[Stored records]
════
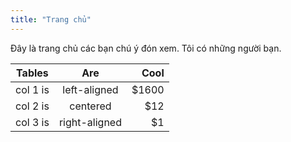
```yaml
---
title: "Trang chủ"
---
```


Đây là trang chủ các bạn chú ý đón xem.
Tôi có những người bạn.

| Tables   |      Are      |  Cool |
|----------|:-------------:|------:|
| col 1 is |  left-aligned | $1600 |
| col 2 is |    centered   |   $12 |
| col 3 is | right-aligned |    $1 |
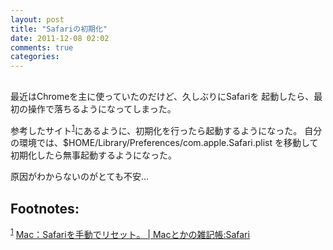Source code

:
 ```yaml
---
layout: post
title: "Safariの初期化"
date: 2011-12-08 02:02
comments: true
categories:
---
```


<div id="outline-container-1" class="outline-2">
<h2 id="sec-1"></h2>
<div class="outline-text-2" id="text-1">


<p>
最近はChromeを主に使っていたのだけど、久しぶりにSafariを
起動したら、最初の操作で落ちるようになってしまった。
</p>
<p>
参考したサイト<sup><a class="footref" name="fnr.1" href="#fn.1">1</a></sup>にあるように、初期化を行ったら起動するようになった。
自分の環境では、$HOME/Library/Preferences/com.apple.Safari.plist
を移動して初期化したら無事起動するようになった。
</p>
<p>
原因がわからないのがとても不安&hellip;
</p>


<div id="footnotes">
<h2 class="footnotes">Footnotes: </h2>
<div id="text-footnotes">
<p class="footnote"><sup><a class="footnum" name="fn.1" href="#fnr.1">1</a></sup> <a href="http://tukaikta.blog135.fc2.com/blog-entry-59.html">Mac：Safariを手動でリセット。 | Macとかの雑記帳:Safari</a>
</p></div>
</div>

</div>
</div>
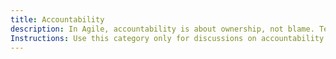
 ```yaml
---
title: Accountability
description: In Agile, accountability is about ownership, not blame. Teams own their commitments, fostering trust and high performance.
Instructions: Use this category only for discussions on accountability in Scrum and Agile. Topics should focus on the distinct accountabilities of Scrum roles (Scrum Master, Product Owner, Developers), fostering ownership, ensuring alignment with Agile principles, and driving organisational responsibility.
---
```

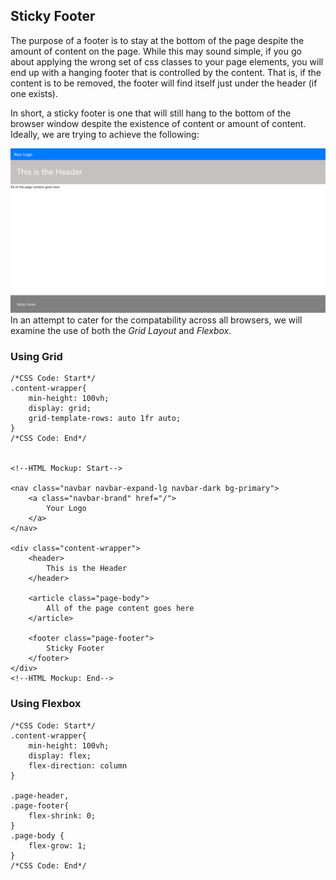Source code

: ## Sticky Footer
The purpose of a footer is to stay at the bottom of the page despite the amount of content on the page. While this may sound simple, if you go about applying the wrong set of css classes to your page elements, you will end up with a hanging footer that is controlled by the content. That is, if the content is to be removed, the footer will find itself just under the header (if one exists).

In short, a sticky footer is one that will still hang to the bottom of the browser window despite the existence of content or amount of content. Ideally, we are trying to achieve the following:

![Screenshot](./Screenshot.png)
In an attempt to cater for the compatability across all browsers, we will examine the use of both the *Grid Layout* and *Flexbox*.

### Using Grid
```
/*CSS Code: Start*/
.content-wrapper{
    min-height: 100vh;
    display: grid;
    grid-template-rows: auto 1fr auto;
}
/*CSS Code: End*/


<!--HTML Mockup: Start-->

<nav class="navbar navbar-expand-lg navbar-dark bg-primary">
    <a class="navbar-brand" href="/">
        Your Logo
    </a>
</nav>

<div class="content-wrapper">
    <header>
        This is the Header
    </header>

    <article class="page-body">
        All of the page content goes here
    </article>

    <footer class="page-footer">
        Sticky Footer
    </footer>
</div>
<!--HTML Mockup: End-->
```
### Using Flexbox
```
/*CSS Code: Start*/
.content-wrapper{
    min-height: 100vh;
    display: flex;
    flex-direction: column
}

.page-header, 
.page-footer{
    flex-shrink: 0;
}
.page-body {
    flex-grow: 1;
}
/*CSS Code: End*/
```

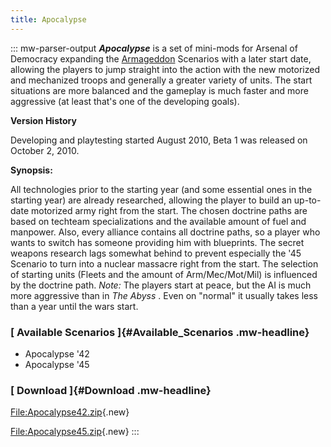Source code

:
 ```yaml
---
title: Apocalypse
---
```

::: mw-parser-output
***Apocalypse*** is a set of mini-mods for Arsenal of Democracy
expanding the [Armageddon](/wiki/Armageddon "Armageddon") Scenarios with
a later start date, allowing the players to jump straight into the
action with the new motorized and mechanized troops and generally a
greater variety of units. The start situations are more balanced and the
gameplay is much faster and more aggressive (at least that\'s one of the
developing goals).

**Version History**

Developing and playtesting started August 2010, Beta 1 was released on
October 2, 2010.

**Synopsis:**

All technologies prior to the starting year (and some essential ones in
the starting year) are already researched, allowing the player to build
an up-to-date motorized army right from the start. The chosen doctrine
paths are based on techteam specializations and the available amount of
fuel and manpower. Also, every alliance contains all doctrine paths, so
a player who wants to switch has someone providing him with blueprints.
The secret weapons research lags somewhat behind to prevent especially
the \'45 Scenario to turn into a nuclear massacre right from the start.
The selection of starting units (Fleets and the amount of
Arm/Mec/Mot/Mil) is influenced by the doctrine path. *Note:* The players
start at peace, but the AI is much more aggressive than in *The Abyss* .
Even on \"normal\" it usually takes less than a year until the wars
start.

### [ **Available Scenarios** ]{#Available_Scenarios .mw-headline}

-   Apocalypse \'42
-   Apocalypse \'45

### [ **Download** ]{#Download .mw-headline}

[File:Apocalypse42.zip](/wiki/index.php?title=Special:Upload&wpDestFile=Apocalypse42.zip "File:Apocalypse42.zip"){.new}

[File:Apocalypse45.zip](/wiki/index.php?title=Special:Upload&wpDestFile=Apocalypse45.zip "File:Apocalypse45.zip"){.new}
:::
════
Which lines above contain the word "index"? List them.

- [Your solution]
[File:Apocalypse42.zip](/wiki/index.php?title=Special:Upload&wpDestFile=Apocalypse42.zip "File:Apocalypse42.zip"){.new}
[File:Apocalypse45.zip](/wiki/index.php?title=Special:Upload&wpDestFile=Apocalypse45.zip "File:Apocalypse45.zip"){.new}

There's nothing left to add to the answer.